Questo è vero. O almeno, lo è solo in parte. Ne corso degli Stati generali della mobilità, che si sono tenuti qualche giorno fa a Milano, gli attori della filiera automotive si sono confrontati per tracciare le linee del settore nei prossimi anni. Il risultato dell’incontro è che non è tutto bianco o nero, ma le zone grigie sono in crescita.

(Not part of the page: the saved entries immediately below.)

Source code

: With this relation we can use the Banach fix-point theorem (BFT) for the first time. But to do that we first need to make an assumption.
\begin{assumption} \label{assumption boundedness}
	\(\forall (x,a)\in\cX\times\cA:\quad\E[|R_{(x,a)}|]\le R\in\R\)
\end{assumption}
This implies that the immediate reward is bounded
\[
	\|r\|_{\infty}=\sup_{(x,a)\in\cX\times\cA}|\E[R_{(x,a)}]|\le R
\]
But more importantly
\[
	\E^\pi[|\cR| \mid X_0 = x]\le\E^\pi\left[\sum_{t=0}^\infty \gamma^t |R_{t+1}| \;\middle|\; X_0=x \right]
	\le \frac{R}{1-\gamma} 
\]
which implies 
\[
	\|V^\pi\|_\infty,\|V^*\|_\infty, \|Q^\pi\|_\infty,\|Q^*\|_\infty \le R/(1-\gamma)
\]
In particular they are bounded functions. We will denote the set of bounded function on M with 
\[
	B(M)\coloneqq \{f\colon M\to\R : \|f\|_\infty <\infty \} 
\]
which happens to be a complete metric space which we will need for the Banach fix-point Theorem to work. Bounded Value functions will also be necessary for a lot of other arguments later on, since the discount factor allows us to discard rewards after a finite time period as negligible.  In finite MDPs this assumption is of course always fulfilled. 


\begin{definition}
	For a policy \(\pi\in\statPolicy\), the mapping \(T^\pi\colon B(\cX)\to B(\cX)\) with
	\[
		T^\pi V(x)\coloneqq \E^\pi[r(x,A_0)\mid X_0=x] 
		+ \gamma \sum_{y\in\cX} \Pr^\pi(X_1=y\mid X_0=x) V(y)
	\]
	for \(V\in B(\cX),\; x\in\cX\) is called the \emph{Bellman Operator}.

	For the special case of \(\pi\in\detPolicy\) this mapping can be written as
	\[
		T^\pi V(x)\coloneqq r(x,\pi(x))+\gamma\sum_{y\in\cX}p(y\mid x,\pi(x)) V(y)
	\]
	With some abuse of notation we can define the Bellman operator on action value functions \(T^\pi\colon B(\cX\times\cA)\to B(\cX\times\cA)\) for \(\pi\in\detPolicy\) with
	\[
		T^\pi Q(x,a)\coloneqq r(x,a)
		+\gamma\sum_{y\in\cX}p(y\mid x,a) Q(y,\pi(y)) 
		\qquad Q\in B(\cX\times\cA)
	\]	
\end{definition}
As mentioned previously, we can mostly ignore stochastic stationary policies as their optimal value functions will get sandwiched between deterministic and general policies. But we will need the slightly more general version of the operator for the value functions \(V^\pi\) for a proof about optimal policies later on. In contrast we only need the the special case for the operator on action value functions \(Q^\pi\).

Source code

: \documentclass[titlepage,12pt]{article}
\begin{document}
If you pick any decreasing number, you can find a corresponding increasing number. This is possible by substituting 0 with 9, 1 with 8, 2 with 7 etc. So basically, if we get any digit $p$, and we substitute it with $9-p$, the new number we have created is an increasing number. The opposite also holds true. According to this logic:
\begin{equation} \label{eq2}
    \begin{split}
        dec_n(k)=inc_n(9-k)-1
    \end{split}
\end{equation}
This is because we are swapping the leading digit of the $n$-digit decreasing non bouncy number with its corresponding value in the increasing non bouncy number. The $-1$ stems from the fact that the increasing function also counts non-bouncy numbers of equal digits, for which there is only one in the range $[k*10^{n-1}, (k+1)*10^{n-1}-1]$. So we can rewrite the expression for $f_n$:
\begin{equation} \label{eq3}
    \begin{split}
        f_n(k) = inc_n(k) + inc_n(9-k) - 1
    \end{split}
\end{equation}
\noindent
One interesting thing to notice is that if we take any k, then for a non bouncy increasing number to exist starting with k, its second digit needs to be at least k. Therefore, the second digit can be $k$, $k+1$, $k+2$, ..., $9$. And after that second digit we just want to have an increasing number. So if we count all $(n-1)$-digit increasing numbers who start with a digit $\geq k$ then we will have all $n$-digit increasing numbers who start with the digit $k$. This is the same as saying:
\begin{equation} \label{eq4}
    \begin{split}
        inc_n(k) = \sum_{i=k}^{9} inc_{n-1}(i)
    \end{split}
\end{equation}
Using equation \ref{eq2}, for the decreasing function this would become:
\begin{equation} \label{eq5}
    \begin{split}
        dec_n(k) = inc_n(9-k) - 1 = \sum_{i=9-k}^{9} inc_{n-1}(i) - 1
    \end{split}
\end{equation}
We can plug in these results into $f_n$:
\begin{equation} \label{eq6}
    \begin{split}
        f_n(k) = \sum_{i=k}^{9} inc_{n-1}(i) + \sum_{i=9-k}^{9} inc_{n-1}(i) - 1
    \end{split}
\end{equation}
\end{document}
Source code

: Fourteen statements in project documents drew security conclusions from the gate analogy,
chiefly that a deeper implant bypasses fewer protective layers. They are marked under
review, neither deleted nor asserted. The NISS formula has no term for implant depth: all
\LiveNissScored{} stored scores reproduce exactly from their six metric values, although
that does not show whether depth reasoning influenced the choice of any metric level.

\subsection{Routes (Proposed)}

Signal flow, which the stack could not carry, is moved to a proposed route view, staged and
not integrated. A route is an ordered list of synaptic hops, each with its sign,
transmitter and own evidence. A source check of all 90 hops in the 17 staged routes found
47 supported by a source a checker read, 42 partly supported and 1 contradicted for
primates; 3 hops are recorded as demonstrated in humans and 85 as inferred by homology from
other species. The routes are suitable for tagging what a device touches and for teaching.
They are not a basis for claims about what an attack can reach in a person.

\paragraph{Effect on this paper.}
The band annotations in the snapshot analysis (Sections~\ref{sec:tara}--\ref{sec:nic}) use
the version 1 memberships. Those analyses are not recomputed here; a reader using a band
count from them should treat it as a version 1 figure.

Per quel che concerne la mobilità su due ruote, emerge un elemento cruciale dall’intervento di Giacomo Mori, managing director di Alix Partners. Il quale, tabelle alla mano, ha fissato intorno al 2030 il punto di svolta, nel quale i veicoli elettrici saranno sufficientemente diffusi sul mercato per costituire una massa critica. Ma è già nel 2023-2025 che saranno altrettanto competitivi – per prezzi, resa e autonomia - rispetto a quelli a combustione interna.

Ma la rivoluzione si prepara già da prima: a partire dal 2018 Enel, attraverso la sua divisione dedicata alla mobilità elettrica Enel X, inizierà a inondare l’Italia di colonnine per la ricarica. Secondo il responsabile di Enel X, Alberto Piglia, la cost parity tra auto elettrica e auto tradizionale è fissata nel 2024. Un dato che si può prendere per buono anche per le due ruote. Come si stabilisce questa data? Con il costo per kilowattora della batteria. Quando questo sarà attorno ai 100 dollari, si raggiungerà l’equilibrio che dovrebbe orientare in direzione dell’elettrico il mercato.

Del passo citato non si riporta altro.